Reinventing the wheel

I have lately been describing two techniques to speed up SAT solving: on-the-fly self-subsuming resolution, and an interesting way to apply asymmetric branching. It turns out, the first was already used in PrecoSat (by Armin Biere) under the name “strong minimization”, and the second was already published as Vivification by Piette, Hamadi and Sais. As far as I could tell, both optimisations bring tangible benefits to SAT solving. I have tried solving the problem instances of the 2009 SAT competition with and without both optimisations, and it turns out that using both is the fastest.
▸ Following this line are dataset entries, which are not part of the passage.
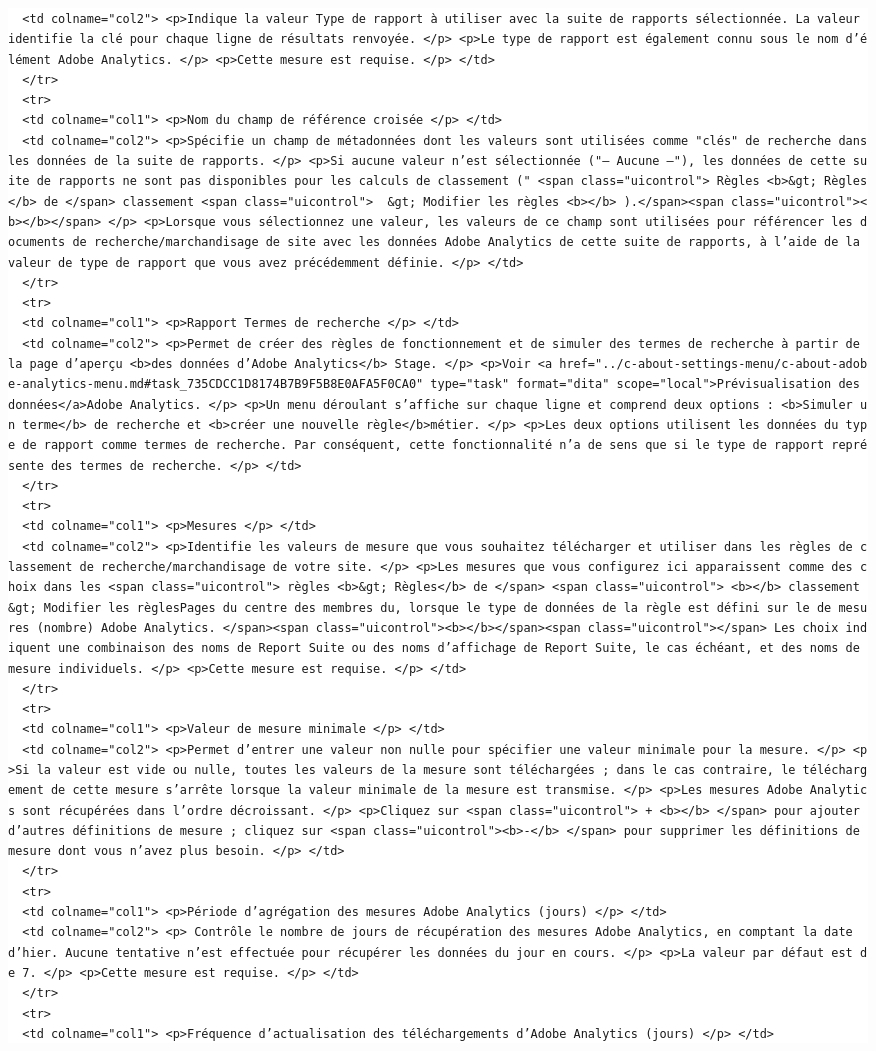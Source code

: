       <td colname="col2"> <p>Indique la valeur Type de rapport à utiliser avec la suite de rapports sélectionnée. La valeur identifie la clé pour chaque ligne de résultats renvoyée. </p> <p>Le type de rapport est également connu sous le nom d’élément Adobe Analytics. </p> <p>Cette mesure est requise. </p> </td> 
      </tr> 
      <tr> 
      <td colname="col1"> <p>Nom du champ de référence croisée </p> </td> 
      <td colname="col2"> <p>Spécifie un champ de métadonnées dont les valeurs sont utilisées comme "clés" de recherche dans les données de la suite de rapports. </p> <p>Si aucune valeur n’est sélectionnée ("— Aucune —"), les données de cette suite de rapports ne sont pas disponibles pour les calculs de classement (" <span class="uicontrol"> Règles <b>&gt; Règles</b> de </span> classement <span class="uicontrol">  &gt; Modifier les règles <b></b> ).</span><span class="uicontrol"><b></b></span> </p> <p>Lorsque vous sélectionnez une valeur, les valeurs de ce champ sont utilisées pour référencer les documents de recherche/marchandisage de site avec les données Adobe Analytics de cette suite de rapports, à l’aide de la valeur de type de rapport que vous avez précédemment définie. </p> </td> 
      </tr> 
      <tr> 
      <td colname="col1"> <p>Rapport Termes de recherche </p> </td> 
      <td colname="col2"> <p>Permet de créer des règles de fonctionnement et de simuler des termes de recherche à partir de la page d’aperçu <b>des données d’Adobe Analytics</b> Stage. </p> <p>Voir <a href="../c-about-settings-menu/c-about-adobe-analytics-menu.md#task_735CDCC1D8174B7B9F5B8E0AFA5F0CA0" type="task" format="dita" scope="local">Prévisualisation des données</a>Adobe Analytics. </p> <p>Un menu déroulant s’affiche sur chaque ligne et comprend deux options : <b>Simuler un terme</b> de recherche et <b>créer une nouvelle règle</b>métier. </p> <p>Les deux options utilisent les données du type de rapport comme termes de recherche. Par conséquent, cette fonctionnalité n’a de sens que si le type de rapport représente des termes de recherche. </p> </td> 
      </tr> 
      <tr> 
      <td colname="col1"> <p>Mesures </p> </td> 
      <td colname="col2"> <p>Identifie les valeurs de mesure que vous souhaitez télécharger et utiliser dans les règles de classement de recherche/marchandisage de votre site. </p> <p>Les mesures que vous configurez ici apparaissent comme des choix dans les <span class="uicontrol"> règles <b>&gt; Règles</b> de </span> <span class="uicontrol"> <b></b> classement  &gt; Modifier les règlesPages du centre des membres du, lorsque le type de données de la règle est défini sur le de mesures (nombre) Adobe Analytics. </span><span class="uicontrol"><b></b></span><span class="uicontrol"></span> Les choix indiquent une combinaison des noms de Report Suite ou des noms d’affichage de Report Suite, le cas échéant, et des noms de mesure individuels. </p> <p>Cette mesure est requise. </p> </td> 
      </tr> 
      <tr> 
      <td colname="col1"> <p>Valeur de mesure minimale </p> </td> 
      <td colname="col2"> <p>Permet d’entrer une valeur non nulle pour spécifier une valeur minimale pour la mesure. </p> <p>Si la valeur est vide ou nulle, toutes les valeurs de la mesure sont téléchargées ; dans le cas contraire, le téléchargement de cette mesure s’arrête lorsque la valeur minimale de la mesure est transmise. </p> <p>Les mesures Adobe Analytics sont récupérées dans l’ordre décroissant. </p> <p>Cliquez sur <span class="uicontrol"> + <b></b> </span> pour ajouter d’autres définitions de mesure ; cliquez sur <span class="uicontrol"><b>-</b> </span> pour supprimer les définitions de mesure dont vous n’avez plus besoin. </p> </td> 
      </tr> 
      <tr> 
      <td colname="col1"> <p>Période d’agrégation des mesures Adobe Analytics (jours) </p> </td> 
      <td colname="col2"> <p> Contrôle le nombre de jours de récupération des mesures Adobe Analytics, en comptant la date d’hier. Aucune tentative n’est effectuée pour récupérer les données du jour en cours. </p> <p>La valeur par défaut est de 7. </p> <p>Cette mesure est requise. </p> </td> 
      </tr> 
      <tr> 
      <td colname="col1"> <p>Fréquence d’actualisation des téléchargements d’Adobe Analytics (jours) </p> </td>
Of course I am at fault for not knowing that these techniques have been published before. Maybe both have been published in respected journals/conferences, but I don’t seem to have the capacity to read every journal and conference article. I think we can safely assume that this is true for most researchers. So are we forever destined to reinvent the wheel? Probably the only techniques that don’t need to be reinvented are those that have been demonstratively shown to work well. Such a technique is for example glue-clauses, or variable elimination (VE). Glucose, the solver based on glue-clauses had won the 2009 SAT competition, and VE in the SatELite preprocessor blew away the 2005 SAT competition. Similarly, xor clauses might end up in mainline SAT solvers due to the win of CryptoMiniSat (even though I think that win was due to far more than just that).

This leads us to a somewhat dim conclusion, however: useful, but small techniques might get lost forever (if they are not reinvented). This is sad, because lots of small techniques bring about lots of improvements in the end, especially if they work together. For example, both techniques mentioned above lead to smaller clauses, which in turn lead to more binary and tertiary clauses. These binary and tertiary clauses lead in turn to increased solving speed due to modern solvers which keep both of them natively in the watchlists. So, as the technology changes, the smallish benefits that some techniques gave might increase due to the technical advancements that have been made since.